Depreciation charges are the means by which a utility recovers over time the capital invested in the facilities or plant used in producing power. Because a higher depreciation charge implies that the utility should be permitted a higher rate (and conversely a lower depreciation charge implies that the utility should be allowed a lower rate), 1 one would expect both the Commission and the utilities it regulates to have a keen interest in the accurate measurement of depreciation. It is not surprising, then, that as a by-product of its authority under §§ 205 and 206 of the Federal Power Act (FPA) (codified as amended at 16 U.S.C. §§ 824d, 824e (1994)) to regulate the rates utilities can charge to consumers, the Commission has regulated depreciation accounting by utilities. See, e.g., Cities of Aitkin v. FERC, 704 F.2d 1254, 1255-56 (D.C.Cir.1982) (rejecting challenge to FERC order granting a utility's proposed rate increase in part because the utility had adequately justified increasing the rate of depreciation claimed for steam and hydraulic generating equipment); South Carolina Elec. & Gas Co., 76 F.E.R.C. p 61,338 (1996) (rejecting proposed rate change because the utility had improperly shifted depreciation reserves from one asset to another).

Where depreciation accounting is not implicated in a ratemaking proceeding, however, it appears that the Commission has not attempted to regulate it. That is not to say that the Commission lacks the statutory authority to do so. Apart from its duties regarding the rates utilities may charge for their service, the Commission has been delegated authority over accounting procedures per se. Section 301 of the Act addresses record keeping generally, requiring utilities to keep "such accounts ... as the Commission may by rules and regulations prescribe as necessary or appropriate for the purposes of the administration of this chapter" and authorizing the Commission to inspect such accounts at all times. 16 U.S.C. § 825(a)-(b) (1994). Pursuant to this authority, the Commission adopted in 1960 the Uniform System of Accounts, 18 C.F.R. pt. 101 (1998), a comprehensive classification and enumeration of revenue and expense items that utilities must use in keeping their books. Yet although the Uniform System of Accounts defines "depreciation," 18 C.F.R. pt. 101, Definition 12, and sets forth the components of the depreciation account, id. at Item 108, nowhere does it prescribe a depreciation method or fix depreciation rates. See OFFICE OF CHIEF ACCOUNTANT, FEDERAL ENERGY REGULATORY COMMISSION, ELECTRIC UTILITY DEPRECIATION PRACTICES, 1976, at 1 (1980) ("The Uniform System of Accounts requires depreciation accounting but prescribes no particular depreciation method.").

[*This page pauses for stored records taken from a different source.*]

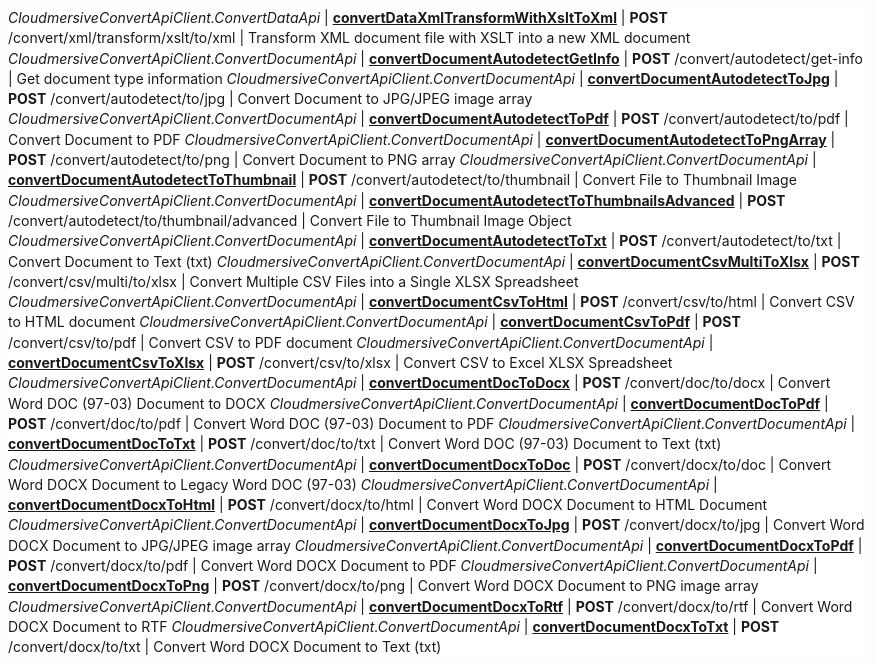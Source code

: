 *CloudmersiveConvertApiClient.ConvertDataApi* | [**convertDataXmlTransformWithXsltToXml**](docs/ConvertDataApi.md#convertDataXmlTransformWithXsltToXml) | **POST** /convert/xml/transform/xslt/to/xml | Transform XML document file with XSLT into a new XML document
*CloudmersiveConvertApiClient.ConvertDocumentApi* | [**convertDocumentAutodetectGetInfo**](docs/ConvertDocumentApi.md#convertDocumentAutodetectGetInfo) | **POST** /convert/autodetect/get-info | Get document type information
*CloudmersiveConvertApiClient.ConvertDocumentApi* | [**convertDocumentAutodetectToJpg**](docs/ConvertDocumentApi.md#convertDocumentAutodetectToJpg) | **POST** /convert/autodetect/to/jpg | Convert Document to JPG/JPEG image array
*CloudmersiveConvertApiClient.ConvertDocumentApi* | [**convertDocumentAutodetectToPdf**](docs/ConvertDocumentApi.md#convertDocumentAutodetectToPdf) | **POST** /convert/autodetect/to/pdf | Convert Document to PDF
*CloudmersiveConvertApiClient.ConvertDocumentApi* | [**convertDocumentAutodetectToPngArray**](docs/ConvertDocumentApi.md#convertDocumentAutodetectToPngArray) | **POST** /convert/autodetect/to/png | Convert Document to PNG array
*CloudmersiveConvertApiClient.ConvertDocumentApi* | [**convertDocumentAutodetectToThumbnail**](docs/ConvertDocumentApi.md#convertDocumentAutodetectToThumbnail) | **POST** /convert/autodetect/to/thumbnail | Convert File to Thumbnail Image
*CloudmersiveConvertApiClient.ConvertDocumentApi* | [**convertDocumentAutodetectToThumbnailsAdvanced**](docs/ConvertDocumentApi.md#convertDocumentAutodetectToThumbnailsAdvanced) | **POST** /convert/autodetect/to/thumbnail/advanced | Convert File to Thumbnail Image Object
*CloudmersiveConvertApiClient.ConvertDocumentApi* | [**convertDocumentAutodetectToTxt**](docs/ConvertDocumentApi.md#convertDocumentAutodetectToTxt) | **POST** /convert/autodetect/to/txt | Convert Document to Text (txt)
*CloudmersiveConvertApiClient.ConvertDocumentApi* | [**convertDocumentCsvMultiToXlsx**](docs/ConvertDocumentApi.md#convertDocumentCsvMultiToXlsx) | **POST** /convert/csv/multi/to/xlsx | Convert Multiple CSV Files into a Single XLSX Spreadsheet
*CloudmersiveConvertApiClient.ConvertDocumentApi* | [**convertDocumentCsvToHtml**](docs/ConvertDocumentApi.md#convertDocumentCsvToHtml) | **POST** /convert/csv/to/html | Convert CSV to HTML document
*CloudmersiveConvertApiClient.ConvertDocumentApi* | [**convertDocumentCsvToPdf**](docs/ConvertDocumentApi.md#convertDocumentCsvToPdf) | **POST** /convert/csv/to/pdf | Convert CSV to PDF document
*CloudmersiveConvertApiClient.ConvertDocumentApi* | [**convertDocumentCsvToXlsx**](docs/ConvertDocumentApi.md#convertDocumentCsvToXlsx) | **POST** /convert/csv/to/xlsx | Convert CSV to Excel XLSX Spreadsheet
*CloudmersiveConvertApiClient.ConvertDocumentApi* | [**convertDocumentDocToDocx**](docs/ConvertDocumentApi.md#convertDocumentDocToDocx) | **POST** /convert/doc/to/docx | Convert Word DOC (97-03) Document to DOCX
*CloudmersiveConvertApiClient.ConvertDocumentApi* | [**convertDocumentDocToPdf**](docs/ConvertDocumentApi.md#convertDocumentDocToPdf) | **POST** /convert/doc/to/pdf | Convert Word DOC (97-03) Document to PDF
*CloudmersiveConvertApiClient.ConvertDocumentApi* | [**convertDocumentDocToTxt**](docs/ConvertDocumentApi.md#convertDocumentDocToTxt) | **POST** /convert/doc/to/txt | Convert Word DOC (97-03) Document to Text (txt)
*CloudmersiveConvertApiClient.ConvertDocumentApi* | [**convertDocumentDocxToDoc**](docs/ConvertDocumentApi.md#convertDocumentDocxToDoc) | **POST** /convert/docx/to/doc | Convert Word DOCX Document to Legacy Word DOC (97-03)
*CloudmersiveConvertApiClient.ConvertDocumentApi* | [**convertDocumentDocxToHtml**](docs/ConvertDocumentApi.md#convertDocumentDocxToHtml) | **POST** /convert/docx/to/html | Convert Word DOCX Document to HTML Document
*CloudmersiveConvertApiClient.ConvertDocumentApi* | [**convertDocumentDocxToJpg**](docs/ConvertDocumentApi.md#convertDocumentDocxToJpg) | **POST** /convert/docx/to/jpg | Convert Word DOCX Document to JPG/JPEG image array
*CloudmersiveConvertApiClient.ConvertDocumentApi* | [**convertDocumentDocxToPdf**](docs/ConvertDocumentApi.md#convertDocumentDocxToPdf) | **POST** /convert/docx/to/pdf | Convert Word DOCX Document to PDF
*CloudmersiveConvertApiClient.ConvertDocumentApi* | [**convertDocumentDocxToPng**](docs/ConvertDocumentApi.md#convertDocumentDocxToPng) | **POST** /convert/docx/to/png | Convert Word DOCX Document to PNG image array
*CloudmersiveConvertApiClient.ConvertDocumentApi* | [**convertDocumentDocxToRtf**](docs/ConvertDocumentApi.md#convertDocumentDocxToRtf) | **POST** /convert/docx/to/rtf | Convert Word DOCX Document to RTF
*CloudmersiveConvertApiClient.ConvertDocumentApi* | [**convertDocumentDocxToTxt**](docs/ConvertDocumentApi.md#convertDocumentDocxToTxt) | **POST** /convert/docx/to/txt | Convert Word DOCX Document to Text (txt)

Section 302, unlike section 301, reflects a specific focus on depreciation and depreciation rates. 16 U.S.C. § 825a (1994). Section 302(a) grants the Commission the authority, "after hearing," to prescribe "rules, regulations, and forms of account" to govern the depreciation accounting of regulated utilities. Id. at § 825a(a). The Commission is also authorized to "ascertain and determine, and by order fix, the proper and adequate rates of depreciation of the several classes of property of each licensee and public utility." Id. Section 302(b) obliges the Commission to notify State commissions having jurisdiction with respect to any public utility involved "before prescribing any rules or requirements as to accounts, records, or memoranda, or as to depreciation rates." Id. at § 825a(b). Yet while § 302 would seem to authorize the Commission to promulgate rules and regulations governing depreciation accounting, it has lain dormant in the United States Code since Congress added it to the FPA in the Public Utility Act of 1935, ch. 687, Title II, sec. 213, § 302, 49 Stat. 803, 855 (1935).

Section 302's dormancy ended in 1994, however, when the Commission, responding to Midwest Power's unsolicited letter informing the Commission of its intention to change its depreciation rates, declared that it was "inappropriate for [Midwest Power] to reduce its depreciation rates for accounting purposes without a corresponding change in the depreciation rates embedded in its wholesale and retail electric rates." Midwest Power Sys. Inc., 67 F.E.R.C. p 61,076, at 61,207 (April 19, 1994) (quoting 1994 Letter Order from FERC's Chief Accountant) (internal quotation marks omitted) (alteration in original). 2 The Commission reasoned that the plain language of § 302--especially the part of § 302(a) providing that public utilities shall not charge "with respect to any class of property a percentage of depreciation other than that prescribed therefor by the Commission," 16 U.S.C. § 825a(a) (emphasis added)--implies that a utility may not unilaterally choose its depreciation rates, for rates so chosen would not be "prescribed by the Commission." Midwest Power, 67 F.E.R.C. at 61,208, 61,209. The Commission concluded that utilities must henceforth seek prior approval from the Commission before changing their depreciation rates. See id. at 61,209-10.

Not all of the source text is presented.